2012 and beyond: For justice, and the rise of networked feminism

By 2012, the collective had more or less become a household name, prompting Time magazine to list Anonymous as one of the most influential people that year. Ideas for Anonymous protests were generated predominantly from newsworthy social issues that provoked sizable online outrage, and became increasingly feminist with a focus on justice issues, such as #OpPullOutMethod (in protest of conservative radio presenter Rush Limbaugh's highly offensive remarks to a woman who wished to talk at a meeting on contraceptives), #OpHuntHunter (against revenge porn site owner Hunter Moore), Operation Red Roll Red (on the Steubenville rape case), #OpJustice4Rehtaeh (in support of an alleged gang rape victim who committed suicide), and #Justice4Daisy (again, in support of a rape victim).
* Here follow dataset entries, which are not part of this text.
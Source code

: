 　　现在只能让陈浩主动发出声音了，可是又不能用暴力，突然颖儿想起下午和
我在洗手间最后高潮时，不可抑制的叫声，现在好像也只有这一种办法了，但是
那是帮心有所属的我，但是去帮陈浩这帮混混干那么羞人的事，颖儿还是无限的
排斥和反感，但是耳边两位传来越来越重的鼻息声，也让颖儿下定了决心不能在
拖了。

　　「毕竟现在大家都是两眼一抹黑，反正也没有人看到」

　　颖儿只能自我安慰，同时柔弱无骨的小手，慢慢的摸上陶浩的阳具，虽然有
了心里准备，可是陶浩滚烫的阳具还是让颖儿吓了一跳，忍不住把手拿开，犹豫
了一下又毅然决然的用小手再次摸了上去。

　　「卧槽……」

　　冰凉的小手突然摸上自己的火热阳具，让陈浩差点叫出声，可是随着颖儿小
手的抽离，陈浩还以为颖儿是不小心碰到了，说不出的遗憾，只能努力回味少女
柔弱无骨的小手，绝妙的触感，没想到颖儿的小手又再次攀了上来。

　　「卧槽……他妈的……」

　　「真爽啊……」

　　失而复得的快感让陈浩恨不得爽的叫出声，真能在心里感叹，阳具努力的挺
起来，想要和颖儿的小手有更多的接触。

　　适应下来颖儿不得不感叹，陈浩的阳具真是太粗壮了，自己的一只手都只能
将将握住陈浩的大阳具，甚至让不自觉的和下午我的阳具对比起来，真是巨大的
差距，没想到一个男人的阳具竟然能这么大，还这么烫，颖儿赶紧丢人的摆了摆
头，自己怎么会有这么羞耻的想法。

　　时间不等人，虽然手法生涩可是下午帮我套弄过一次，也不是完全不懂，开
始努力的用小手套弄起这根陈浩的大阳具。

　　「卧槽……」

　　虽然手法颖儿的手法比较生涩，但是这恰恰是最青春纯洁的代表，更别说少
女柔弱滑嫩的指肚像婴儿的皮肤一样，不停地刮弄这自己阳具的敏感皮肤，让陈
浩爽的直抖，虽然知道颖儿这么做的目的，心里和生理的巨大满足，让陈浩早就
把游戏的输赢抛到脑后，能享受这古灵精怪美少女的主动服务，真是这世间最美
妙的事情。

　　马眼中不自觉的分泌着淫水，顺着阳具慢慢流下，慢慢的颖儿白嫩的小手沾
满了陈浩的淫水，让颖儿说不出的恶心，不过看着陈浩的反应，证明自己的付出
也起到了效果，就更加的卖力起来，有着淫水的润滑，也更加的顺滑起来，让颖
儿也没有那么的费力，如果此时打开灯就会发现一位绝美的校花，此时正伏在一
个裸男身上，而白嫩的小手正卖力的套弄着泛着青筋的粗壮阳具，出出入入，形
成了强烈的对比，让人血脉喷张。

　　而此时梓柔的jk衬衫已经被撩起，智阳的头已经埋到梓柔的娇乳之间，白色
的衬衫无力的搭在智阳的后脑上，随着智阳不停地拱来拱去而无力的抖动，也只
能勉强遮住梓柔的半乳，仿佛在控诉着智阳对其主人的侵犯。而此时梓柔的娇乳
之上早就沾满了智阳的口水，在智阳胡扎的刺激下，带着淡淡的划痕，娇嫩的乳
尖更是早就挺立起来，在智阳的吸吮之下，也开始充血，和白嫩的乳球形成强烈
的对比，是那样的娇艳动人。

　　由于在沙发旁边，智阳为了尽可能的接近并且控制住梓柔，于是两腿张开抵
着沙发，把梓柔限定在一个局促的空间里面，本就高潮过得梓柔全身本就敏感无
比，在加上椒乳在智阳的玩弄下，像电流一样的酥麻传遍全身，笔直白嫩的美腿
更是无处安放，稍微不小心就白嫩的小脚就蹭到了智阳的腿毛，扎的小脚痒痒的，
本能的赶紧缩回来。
These operations took on a life of their own outside the initial publicity push from Anonymous, and the collective can be partly credited for inspiring a movement of cyber feminists, who increasingly adopted tactics made popular by Anonymous. A popular term for this feminism-oriented cyber activity is "networked feminism," and although these activists are not explicitly affiliated with Anonymous, their use of the prefix "op" in their associated hashtags clearly shows an influence from the original hacktivists.

TL;DR:

Everyone protests like Anonymous now, and all because Housh's "Message to Scientology" video was weird enough to go viral back in 2008. Thanks to that first global operation, the collective went from (probably) awkward fedora-wearing basement-dwelling neck beards messing with random people to freedom fighters of all walks of life, all over the last six years.